Work to complete: Return each record verbatim, images excluded.

Top of Information supplied

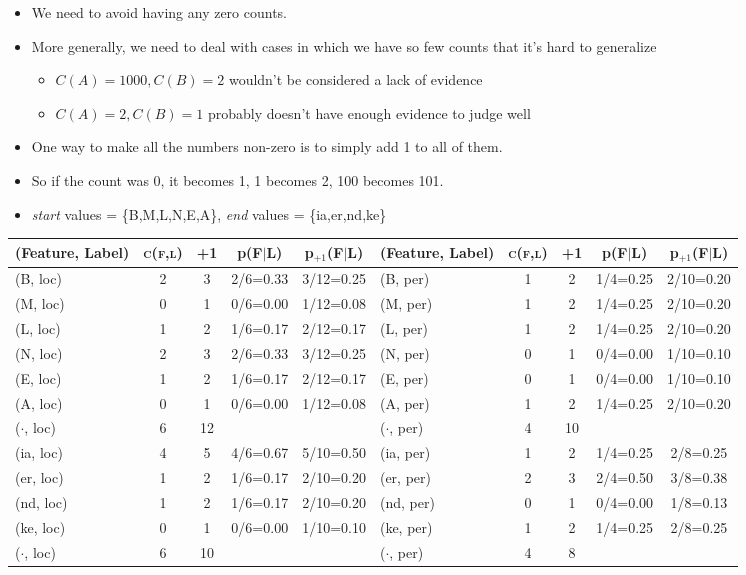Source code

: \documentclass[11pt,letterpaper]{article}
\begin{document}
\begin{itemize}
  \item We need to avoid having any zero counts.
  \item More generally, we need to deal with cases in which we have so few counts that it's hard to generalize
    \begin{itemize}
      \item $C(A)=1000, C(B)=2$ wouldn't be considered a lack of evidence
      \item $C(A)=2, C(B)=1$ probably doesn't have enough evidence to judge well
    \end{itemize}

  \item One way to make all the numbers non-zero is to simply add 1 to all of them.
  \item So if the count was 0, it becomes 1, 1 becomes 2, 100 becomes 101.
  \item \textit{start} values = \{B,M,L,N,E,A\}, \textit{end} values = \{ia,er,nd,ke\}
\end{itemize}
   \begin{tabular}{|p{15mm}cccc|p{15mm}cccc|}
     \hline
     (Feature, Label) & \textsc{c(f,l)} & +1 & p(F$\mid$L) & p$_{+1}$(F$\mid$L) & (Feature, Label) & \textsc{c(f,l)} & +1 & p(F$\mid$L) & p$_{+1}$(F$\mid$L) \\
     \hline
     \hline
     (B, loc) & 2 & 3 & 2/6=0.33 & 3/12=0.25  &  (B, per) & 1 & 2 & 1/4=0.25 & 2/10=0.20  \\
     (M, loc) & 0 & 1 & 0/6=0.00 & 1/12=0.08  &  (M, per) & 1 & 2 & 1/4=0.25 & 2/10=0.20  \\
     (L, loc) & 1 & 2 & 1/6=0.17 & 2/12=0.17  &  (L, per) & 1 & 2 & 1/4=0.25 & 2/10=0.20  \\
     (N, loc) & 2 & 3 & 2/6=0.33 & 3/12=0.25  &  (N, per) & 0 & 1 & 0/4=0.00 & 1/10=0.10  \\
     (E, loc) & 1 & 2 & 1/6=0.17 & 2/12=0.17  &  (E, per) & 0 & 1 & 0/4=0.00 & 1/10=0.10  \\
     (A, loc) & 0 & 1 & 0/6=0.00 & 1/12=0.08  &  (A, per) & 1 & 2 & 1/4=0.25 & 2/10=0.20  \\
     \hline
     ($\cdot$, loc) & 6 & 12 & &             & ($\cdot$, per) & 4 & 10 & & \\
     \hline
     \hline
     (ia, loc) & 4 & 5 & 4/6=0.67 & 5/10=0.50  &  (ia, per) & 1 & 2 & 1/4=0.25 & 2/8=0.25  \\
     (er, loc) & 1 & 2 & 1/6=0.17 & 2/10=0.20  &  (er, per) & 2 & 3 & 2/4=0.50 & 3/8=0.38  \\
     (nd, loc) & 1 & 2 & 1/6=0.17 & 2/10=0.20  &  (nd, per) & 0 & 1 & 0/4=0.00 & 1/8=0.13  \\
     (ke, loc) & 0 & 1 & 0/6=0.00 & 1/10=0.10  &  (ke, per) & 1 & 2 & 1/4=0.25 & 2/8=0.25  \\
     \hline
     ($\cdot$, loc) & 6 & 10 & &              & ($\cdot$, per) & 4 & 8 & & \\
     \hline
   \end{tabular}
\end{document}
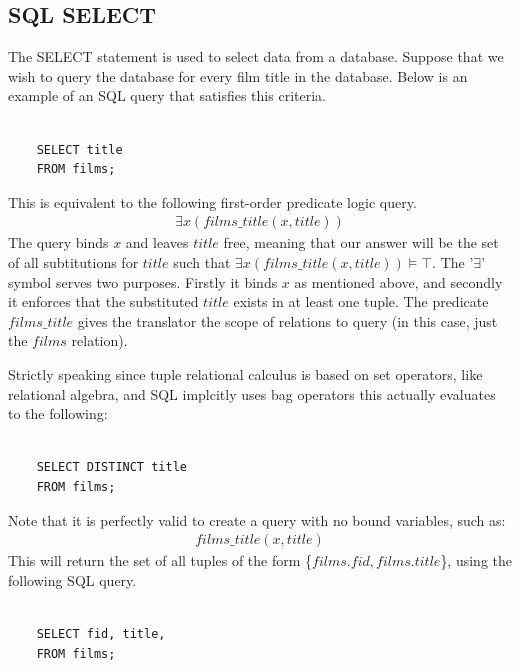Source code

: \documentclass[a4paper, 11pt]{article}
\begin{document}
    \subsection{SQL SELECT}

    The SELECT statement is used to select data from a database.\cite{w3SELECT}
    Suppose that we wish to query the database for every film title in the
    database. Below is an example of an SQL query that satisfies this criteria.

    \begin{verbatim}

    SELECT title
    FROM films;

    \end{verbatim}

    This is equivalent to the following first-order predicate logic query.
    \begin{gather}
      \exists x(films\_title(x, title)) \label{select1}
    \end{gather}
    The query binds $x$ and leaves $title$ free, meaning that our
    answer will be the set of all subtitutions for $title$ such that
    $\exists x(films\_title(x, title)) \models \top$. The '$\exists$' symbol
    serves two purposes. Firstly it binds $x$ as mentioned above, and secondly
    it enforces that the substituted $title$ exists in at least one tuple.
    The predicate $films\_title$ gives the translator the scope of
    relations to query (in this case, just the $films$ relation).

    Strictly speaking since tuple relational calculus is based on set
    operators, like relational algebra, and SQL implcitly uses bag operators
    this actually evaluates to the following:

    \begin{verbatim}

    SELECT DISTINCT title
    FROM films;

    \end{verbatim}

    Note that it is perfectly valid to create a query with no bound variables,
    such as:
    \begin{gather}
      films\_title(x, title) \label{select2}
    \end{gather}
    This will return the set of all tuples of the form \{$films.fid,
    films.title$\}, using the following SQL query.

    \begin{verbatim}

    SELECT fid, title,
    FROM films;

    \end{verbatim}
\end{document}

Bottom of Information supplied

Task result:
Source code

: \documentclass[11pt,letterpaper]{article}
\begin{document}
\begin{itemize}
  \item We need to avoid having any zero counts.
  \item More generally, we need to deal with cases in which we have so few counts that it's hard to generalize
    \begin{itemize}
      \item $C(A)=1000, C(B)=2$ wouldn't be considered a lack of evidence
      \item $C(A)=2, C(B)=1$ probably doesn't have enough evidence to judge well
    \end{itemize}

  \item One way to make all the numbers non-zero is to simply add 1 to all of them.
  \item So if the count was 0, it becomes 1, 1 becomes 2, 100 becomes 101.
  \item \textit{start} values = \{B,M,L,N,E,A\}, \textit{end} values = \{ia,er,nd,ke\}
\end{itemize}
   \begin{tabular}{|p{15mm}cccc|p{15mm}cccc|}
     \hline
     (Feature, Label) & \textsc{c(f,l)} & +1 & p(F$\mid$L) & p$_{+1}$(F$\mid$L) & (Feature, Label) & \textsc{c(f,l)} & +1 & p(F$\mid$L) & p$_{+1}$(F$\mid$L) \\
     \hline
     \hline
     (B, loc) & 2 & 3 & 2/6=0.33 & 3/12=0.25  &  (B, per) & 1 & 2 & 1/4=0.25 & 2/10=0.20  \\
     (M, loc) & 0 & 1 & 0/6=0.00 & 1/12=0.08  &  (M, per) & 1 & 2 & 1/4=0.25 & 2/10=0.20  \\
     (L, loc) & 1 & 2 & 1/6=0.17 & 2/12=0.17  &  (L, per) & 1 & 2 & 1/4=0.25 & 2/10=0.20  \\
     (N, loc) & 2 & 3 & 2/6=0.33 & 3/12=0.25  &  (N, per) & 0 & 1 & 0/4=0.00 & 1/10=0.10  \\
     (E, loc) & 1 & 2 & 1/6=0.17 & 2/12=0.17  &  (E, per) & 0 & 1 & 0/4=0.00 & 1/10=0.10  \\
     (A, loc) & 0 & 1 & 0/6=0.00 & 1/12=0.08  &  (A, per) & 1 & 2 & 1/4=0.25 & 2/10=0.20  \\
     \hline
     ($\cdot$, loc) & 6 & 12 & &             & ($\cdot$, per) & 4 & 10 & & \\
     \hline
     \hline
     (ia, loc) & 4 & 5 & 4/6=0.67 & 5/10=0.50  &  (ia, per) & 1 & 2 & 1/4=0.25 & 2/8=0.25  \\
     (er, loc) & 1 & 2 & 1/6=0.17 & 2/10=0.20  &  (er, per) & 2 & 3 & 2/4=0.50 & 3/8=0.38  \\
     (nd, loc) & 1 & 2 & 1/6=0.17 & 2/10=0.20  &  (nd, per) & 0 & 1 & 0/4=0.00 & 1/8=0.13  \\
     (ke, loc) & 0 & 1 & 0/6=0.00 & 1/10=0.10  &  (ke, per) & 1 & 2 & 1/4=0.25 & 2/8=0.25  \\
     \hline
     ($\cdot$, loc) & 6 & 10 & &              & ($\cdot$, per) & 4 & 8 & & \\
     \hline
   \end{tabular}
\end{document}
Source code

: \documentclass[a4paper, 11pt]{article}
\begin{document}
    \subsection{SQL SELECT}

    The SELECT statement is used to select data from a database.\cite{w3SELECT}
    Suppose that we wish to query the database for every film title in the
    database. Below is an example of an SQL query that satisfies this criteria.

    \begin{verbatim}

    SELECT title
    FROM films;

    \end{verbatim}

    This is equivalent to the following first-order predicate logic query.
    \begin{gather}
      \exists x(films\_title(x, title)) \label{select1}
    \end{gather}
    The query binds $x$ and leaves $title$ free, meaning that our
    answer will be the set of all subtitutions for $title$ such that
    $\exists x(films\_title(x, title)) \models \top$. The '$\exists$' symbol
    serves two purposes. Firstly it binds $x$ as mentioned above, and secondly
    it enforces that the substituted $title$ exists in at least one tuple.
    The predicate $films\_title$ gives the translator the scope of
    relations to query (in this case, just the $films$ relation).

    Strictly speaking since tuple relational calculus is based on set
    operators, like relational algebra, and SQL implcitly uses bag operators
    this actually evaluates to the following:

    \begin{verbatim}

    SELECT DISTINCT title
    FROM films;

    \end{verbatim}

    Note that it is perfectly valid to create a query with no bound variables,
    such as:
    \begin{gather}
      films\_title(x, title) \label{select2}
    \end{gather}
    This will return the set of all tuples of the form \{$films.fid,
    films.title$\}, using the following SQL query.

    \begin{verbatim}

    SELECT fid, title,
    FROM films;

    \end{verbatim}
\end{document}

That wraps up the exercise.